Mais do que referências diversas sobre como acolher os
homossexuais na sociedade,
chamou a atenção a exibição de
um casal gay no programa de
Sebastián Piñera, o empresário
de centro-direita que lidera as
pesquisas e ameaça a hegemonia de 20 anos da esquerda moderada no país.
A adoção de um tema estranho à agenda da direita no país
revela um dos pontos cruciais
da nova estratégia de Piñera,
derrotado em 2005 pela presidente Michelle Bachelet: mostrar-se como candidato transversal, com preocupações que
ultrapassam o discurso conservador tradicional.
Nesse sentido, já contava a
favor de Piñera, empresário
mais rico do Chile, dono da empresa aérea LAN, o trabalho pelo "não" no plebiscito de 1988,
que propunha mais oito anos
de ditadura no país. É um ativo
político importante, que define
as pessoas no Chile.
De olho na aprovação de quase 80% de Bachelet, Piñera promete -assim como Eduardo
Frei, o candidato da Concertação, a coalizão governista-
manter a rede de proteção social que é o selo da atual gestão
e ampliá-la à classe média.
O apelo à classe média marca
as duas principais candidaturas
e aponta para um setor decisivo
na eleição deste domingo.
"A classe média baixa cresce
e é cada vez mais influente. Vai
ser chave nesta eleição porque
sempre votou mais no centro e
na direita. Se Piñera ganhar vai
ser, em grande parte, pelo voto
da classe média", afirmou à Folha o cientista político Patricio
Navia.
O desgaste da Concertação
também se explica pelo seu
afastamento dessa nova classe
média, reconhece o sociólogo
Eugenio Tironi, que trabalha
para Frei.
"A Concertação está muito
encastelada no Estado e perdeu
contato com grupos médios
emergentes que não tiveram
apoio do Estado e veem em Piñera uma pessoa que transpira
êxito econômico."
Ruídos na direita
O giro ao centro de Piñera
-com aceno a membros da
Concertação para integrar seu
eventual gabinete- causou ruído na aliança de centro-direita.
Setores da UDI, o partido mais
conservador da coalizão, questionaram, por exemplo, sua defesa da união civil homossexual
-criticada pela Igreja Católica- e da distribuição da pílula
do dia seguinte, também objeto
de projeto de lei do governo.
"A oposição tem a complexa
tarefa de angariar votos da
Concertação para evitar nova
derrota, que lhe traria consequências devastadoras.
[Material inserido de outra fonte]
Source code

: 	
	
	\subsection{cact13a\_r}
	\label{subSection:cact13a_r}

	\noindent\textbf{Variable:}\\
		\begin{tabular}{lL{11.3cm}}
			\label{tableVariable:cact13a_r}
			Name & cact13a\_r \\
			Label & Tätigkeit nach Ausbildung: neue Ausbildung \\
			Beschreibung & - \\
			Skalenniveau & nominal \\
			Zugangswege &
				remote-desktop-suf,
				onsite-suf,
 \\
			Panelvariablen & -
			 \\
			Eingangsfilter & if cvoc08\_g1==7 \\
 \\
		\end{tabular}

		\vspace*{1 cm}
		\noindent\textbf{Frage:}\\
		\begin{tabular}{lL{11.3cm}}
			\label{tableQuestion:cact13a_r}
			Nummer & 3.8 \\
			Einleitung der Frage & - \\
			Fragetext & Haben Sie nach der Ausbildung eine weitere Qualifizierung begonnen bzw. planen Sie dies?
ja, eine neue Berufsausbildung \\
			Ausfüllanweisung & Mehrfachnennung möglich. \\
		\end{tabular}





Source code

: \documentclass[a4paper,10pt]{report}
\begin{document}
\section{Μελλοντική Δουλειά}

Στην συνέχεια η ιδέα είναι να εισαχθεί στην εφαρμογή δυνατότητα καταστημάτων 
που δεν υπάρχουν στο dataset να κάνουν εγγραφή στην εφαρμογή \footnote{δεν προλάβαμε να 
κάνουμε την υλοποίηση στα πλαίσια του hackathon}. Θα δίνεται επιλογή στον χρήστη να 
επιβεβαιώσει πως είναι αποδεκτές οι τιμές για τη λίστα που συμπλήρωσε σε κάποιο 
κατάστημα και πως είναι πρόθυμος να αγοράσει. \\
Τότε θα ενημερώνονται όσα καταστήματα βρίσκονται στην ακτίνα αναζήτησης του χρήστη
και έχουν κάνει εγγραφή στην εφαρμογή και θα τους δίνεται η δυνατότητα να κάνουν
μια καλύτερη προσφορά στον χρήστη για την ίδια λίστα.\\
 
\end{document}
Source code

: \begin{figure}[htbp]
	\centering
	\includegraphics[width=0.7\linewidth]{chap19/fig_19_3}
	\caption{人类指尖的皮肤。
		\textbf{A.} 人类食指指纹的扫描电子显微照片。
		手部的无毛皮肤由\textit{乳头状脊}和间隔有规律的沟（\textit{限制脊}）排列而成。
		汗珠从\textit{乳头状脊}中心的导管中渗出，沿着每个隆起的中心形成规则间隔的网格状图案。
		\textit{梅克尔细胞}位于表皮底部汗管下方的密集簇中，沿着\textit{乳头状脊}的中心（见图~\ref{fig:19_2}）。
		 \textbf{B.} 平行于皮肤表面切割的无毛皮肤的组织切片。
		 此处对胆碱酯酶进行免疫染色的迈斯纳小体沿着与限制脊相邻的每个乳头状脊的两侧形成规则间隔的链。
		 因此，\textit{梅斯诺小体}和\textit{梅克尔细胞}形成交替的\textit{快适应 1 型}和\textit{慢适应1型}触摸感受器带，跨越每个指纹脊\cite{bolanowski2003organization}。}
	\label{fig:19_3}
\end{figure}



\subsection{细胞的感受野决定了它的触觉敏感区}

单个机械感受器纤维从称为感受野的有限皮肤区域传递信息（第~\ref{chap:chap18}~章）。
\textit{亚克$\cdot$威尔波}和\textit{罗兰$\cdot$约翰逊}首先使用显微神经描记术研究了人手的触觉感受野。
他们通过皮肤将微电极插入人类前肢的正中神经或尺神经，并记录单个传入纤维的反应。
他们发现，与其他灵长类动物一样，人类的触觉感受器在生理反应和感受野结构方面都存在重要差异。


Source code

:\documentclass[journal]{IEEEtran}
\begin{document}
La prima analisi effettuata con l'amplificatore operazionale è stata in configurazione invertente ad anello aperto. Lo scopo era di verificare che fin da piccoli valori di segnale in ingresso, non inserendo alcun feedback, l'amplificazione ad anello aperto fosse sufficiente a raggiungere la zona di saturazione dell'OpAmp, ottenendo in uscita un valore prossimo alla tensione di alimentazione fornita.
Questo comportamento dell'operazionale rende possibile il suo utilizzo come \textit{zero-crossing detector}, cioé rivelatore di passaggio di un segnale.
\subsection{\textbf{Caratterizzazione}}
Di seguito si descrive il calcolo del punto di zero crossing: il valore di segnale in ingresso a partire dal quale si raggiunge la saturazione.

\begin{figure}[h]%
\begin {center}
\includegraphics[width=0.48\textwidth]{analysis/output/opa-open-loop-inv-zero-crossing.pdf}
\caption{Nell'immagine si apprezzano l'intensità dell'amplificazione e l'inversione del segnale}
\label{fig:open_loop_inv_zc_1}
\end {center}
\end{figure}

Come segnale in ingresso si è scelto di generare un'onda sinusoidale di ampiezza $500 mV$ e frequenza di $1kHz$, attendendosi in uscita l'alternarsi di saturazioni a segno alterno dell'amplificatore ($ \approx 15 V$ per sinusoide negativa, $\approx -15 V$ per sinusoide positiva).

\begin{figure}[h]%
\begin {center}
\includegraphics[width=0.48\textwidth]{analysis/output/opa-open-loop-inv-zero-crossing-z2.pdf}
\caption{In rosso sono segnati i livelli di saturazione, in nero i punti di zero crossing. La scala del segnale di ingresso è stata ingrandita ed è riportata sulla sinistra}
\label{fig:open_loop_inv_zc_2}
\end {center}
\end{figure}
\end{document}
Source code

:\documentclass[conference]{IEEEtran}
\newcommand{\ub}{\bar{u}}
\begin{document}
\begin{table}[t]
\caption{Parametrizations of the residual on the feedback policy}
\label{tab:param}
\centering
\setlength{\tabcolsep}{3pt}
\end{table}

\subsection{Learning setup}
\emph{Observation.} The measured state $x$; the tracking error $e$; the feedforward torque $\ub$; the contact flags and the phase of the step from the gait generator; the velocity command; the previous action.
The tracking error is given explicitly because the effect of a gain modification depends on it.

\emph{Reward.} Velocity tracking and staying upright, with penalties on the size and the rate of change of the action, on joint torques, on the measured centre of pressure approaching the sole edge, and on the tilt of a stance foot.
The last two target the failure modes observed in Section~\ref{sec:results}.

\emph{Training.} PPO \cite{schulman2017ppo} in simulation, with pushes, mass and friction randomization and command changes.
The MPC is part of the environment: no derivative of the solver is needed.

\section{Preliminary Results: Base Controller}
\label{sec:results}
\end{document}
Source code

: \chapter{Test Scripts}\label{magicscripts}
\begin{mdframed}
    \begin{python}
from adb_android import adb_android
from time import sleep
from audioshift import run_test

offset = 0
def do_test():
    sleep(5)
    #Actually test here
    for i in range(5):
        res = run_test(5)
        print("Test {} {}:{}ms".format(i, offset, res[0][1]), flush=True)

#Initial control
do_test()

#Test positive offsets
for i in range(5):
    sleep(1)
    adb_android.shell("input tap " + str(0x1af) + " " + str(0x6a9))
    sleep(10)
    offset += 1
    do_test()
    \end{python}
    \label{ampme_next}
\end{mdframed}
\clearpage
Daí o
apelo à continuidade e as propostas liberais contrárias aos
valores conservadores que representa", avalia o analista político Carlos Huneeus.
Para Huneeus, ao enfatizar a
discussão de valores, Piñera
busca ainda evitar que o debate
se concentre em seu calcanhar
de aquiles: a ligação entre negócios e política. "É um movimento oportuno e inteligente",
afirma.
No último debate presidencial, o candidato independente
Marco Enríquez-Ominami
perguntou a Piñera o que esperava para se afastar de suas empresas -promessa do candidato favorito. "É um processo em
boa parte já cumprido, mas faltam pendências", respondeu o
empresário.
O historiador Alfredo Jocelyn-Holt, da Universidade do
Chile, vê uma "grande jogada
de marketing" na guinada à esquerda de Piñera. "É a versão
"diet" do candidato."
Pegos no meio da estratégia
dos candidatos -a propaganda
de Frei exibiu um beijo lésbico
e Piñera aparece escutando um
casal de homens gays-, entidades de defesa homossexual refletiram o tédio dos chilenos
com a política. "São apenas palavras. Procuram obter um espaço na comunidade gay, mas é
só pelo momento", disse Franco Del Río, da Afirmação Chile.